Analistas

Seguridad jurídica y paz

Desde hace algunos días, y a raíz de la imposibilidad de refrendar los acuerdos por el mecanismo del plebiscito se ha venido generando una discusión sobre la seguridad jurídica de las decisiones que se produzcan por los órganos que se creen en el modelo de justicia al que se someterán los actores del conflicto. Antes del plebiscito, el vicepresidente Germán Vargas Lleras dio una entrevista en la que manifestó la preocupación sobre este aspecto, punto con el que concuerdo. 

Esta semana, el Fiscal General de nuevo puso sobre la mesa el debate de la seguridad jurídica de las decisiones de los actores del conflicto y la necesidad de blindarlas para evitar que el sometimiento a la justicia transicional sea tan solo un saludo a la bandera. Fue muy acertado al afirmar en la misma entrevista que sin justicia no hay paz. 

Es claro y como lo he venido anunciando con mucha frecuencia desde este espacio, no podremos pensar en una paz permanente si el modelo de justicia no funciona, pero el problema radica en que queremos correr, sin antes haber aprendido a caminar. Desde la implementación del modelo de estado colombiano y el establecimiento de la justicia como mecanismo para la solución de controversias de los ciudadanos y hasta el día de hoy, se ha demostrado que la política de estado en esta materia ha sido un completo fracaso y contribuyente al problema del origen del conflicto -la inequidad-, es por esto que es importante poner la lupa sobre la justicia ordinaria antes de la transicional. 

Desde hace tres años nos hemos acostumbrado a por lo menos una vez al año tener la justicia en cese de actividades o como se conoce comúnmente, paro judicial. Estas protestas no obedecen a intereses particulares, son la evidencia de la crisis institucional por la que atraviesa la justicia en Colombia, la poca atención que genera y la ausencia clara de una política de estado. La congestión judicial desde los juzgados promiscuos, pasando por los municipales, circuito y hasta las altas cortes es tenebrosa, se conoce el problema pero no se reconoce como estado. 

La falta de administración de justicia ha permitido que fenómenos de justicia por propia mano abunden en el país y generen un clima de incertidumbre de tal magnitud que escale a los grandes agentes de la economía. La estampida de empresas que se van del país por la inseguridad jurídica y las que dejan de entrar es alarmante, como lo es la imposibilidad de que dure tres años un proceso para poder desalojar a un inquilino que no paga su renta o para cobrar una deuda judicialmente. 

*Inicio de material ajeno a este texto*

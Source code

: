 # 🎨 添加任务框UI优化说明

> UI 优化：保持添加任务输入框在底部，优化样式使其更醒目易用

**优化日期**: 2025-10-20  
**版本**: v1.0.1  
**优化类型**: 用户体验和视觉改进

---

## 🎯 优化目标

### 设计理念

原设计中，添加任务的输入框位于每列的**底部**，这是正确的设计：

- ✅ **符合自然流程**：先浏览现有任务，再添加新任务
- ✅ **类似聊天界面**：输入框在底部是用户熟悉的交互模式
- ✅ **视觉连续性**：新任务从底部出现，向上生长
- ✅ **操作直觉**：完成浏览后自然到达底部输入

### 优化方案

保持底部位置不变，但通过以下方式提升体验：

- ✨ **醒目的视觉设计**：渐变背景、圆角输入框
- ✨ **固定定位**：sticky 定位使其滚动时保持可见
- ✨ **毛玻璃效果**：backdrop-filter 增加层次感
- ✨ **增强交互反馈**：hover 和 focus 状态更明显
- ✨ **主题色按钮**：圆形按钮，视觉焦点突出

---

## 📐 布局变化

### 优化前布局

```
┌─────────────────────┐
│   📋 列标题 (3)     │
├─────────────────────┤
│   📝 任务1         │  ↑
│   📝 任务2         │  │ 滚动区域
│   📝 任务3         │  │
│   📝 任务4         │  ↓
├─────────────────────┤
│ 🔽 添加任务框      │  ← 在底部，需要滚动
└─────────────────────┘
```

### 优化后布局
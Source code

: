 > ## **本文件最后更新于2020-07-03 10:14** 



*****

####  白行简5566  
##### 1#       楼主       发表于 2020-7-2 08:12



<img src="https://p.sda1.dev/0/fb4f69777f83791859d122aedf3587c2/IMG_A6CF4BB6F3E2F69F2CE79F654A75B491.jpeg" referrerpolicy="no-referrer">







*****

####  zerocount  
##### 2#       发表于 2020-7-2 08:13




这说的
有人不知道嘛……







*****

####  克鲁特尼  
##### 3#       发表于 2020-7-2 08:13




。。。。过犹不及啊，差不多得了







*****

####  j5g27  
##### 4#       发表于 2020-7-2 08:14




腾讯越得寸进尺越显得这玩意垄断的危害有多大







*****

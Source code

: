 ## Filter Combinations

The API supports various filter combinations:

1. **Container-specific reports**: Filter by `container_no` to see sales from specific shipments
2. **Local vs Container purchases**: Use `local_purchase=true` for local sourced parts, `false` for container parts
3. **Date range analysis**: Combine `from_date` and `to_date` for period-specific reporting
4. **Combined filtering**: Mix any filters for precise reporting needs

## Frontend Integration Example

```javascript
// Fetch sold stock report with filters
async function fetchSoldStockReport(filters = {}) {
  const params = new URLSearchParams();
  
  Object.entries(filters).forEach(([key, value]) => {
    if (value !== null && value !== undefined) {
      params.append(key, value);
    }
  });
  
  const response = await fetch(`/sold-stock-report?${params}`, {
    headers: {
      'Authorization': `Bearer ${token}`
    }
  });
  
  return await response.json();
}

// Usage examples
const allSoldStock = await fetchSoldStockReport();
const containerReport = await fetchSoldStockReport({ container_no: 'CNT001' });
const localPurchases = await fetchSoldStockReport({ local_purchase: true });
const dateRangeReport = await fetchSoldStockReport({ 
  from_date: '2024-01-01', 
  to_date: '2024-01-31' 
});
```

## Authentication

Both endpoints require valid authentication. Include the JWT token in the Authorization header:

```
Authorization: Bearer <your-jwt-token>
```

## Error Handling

Tal como lo dice el señor Fiscal General: Para una paz duradera debe haber justicia, pero no solo transicional, señor Presidente. Debemos fortalecer la justicia ordinaria, es a esta a la que se van someter quienes se reincorporen a la sociedad y es esta es la que va a regular sus relaciones en caso de conflictos.  No podemos darnos el lujo de dejar desatendidos a los ciudadanos de a pie, quienes son los verdaderos dolientes de la injusticia en la que se convirtió nuestra administración de justicia. Es por eso que debemos aprovechar el debate sobre la seguridad jurídica para que abarque a todos los colombianos y no solo se piense en el corto plazo, es urgente la intervención e inversión que requiere la justicia. Los recursos que se destinen en esta no pueden ser pensados como un gasto, como la infraestructura, la justicia necesita autopistas 4G.  

Por mas que tengamos un modelo perfecto de justicia transicional, si la ordinaria no funciona, será esta quien origine los nuevos conflictos y será el estado Colombiano el determinador de la crisis institucional y cómplice de la muerte de la justicia como institución en nuestro país, siendo políticamente responsables quienes han administrado este país, pero especialmente el actual presidente que tiene una oportunidad de oro de generar la verdadera aplicación de la Constitución de 1991.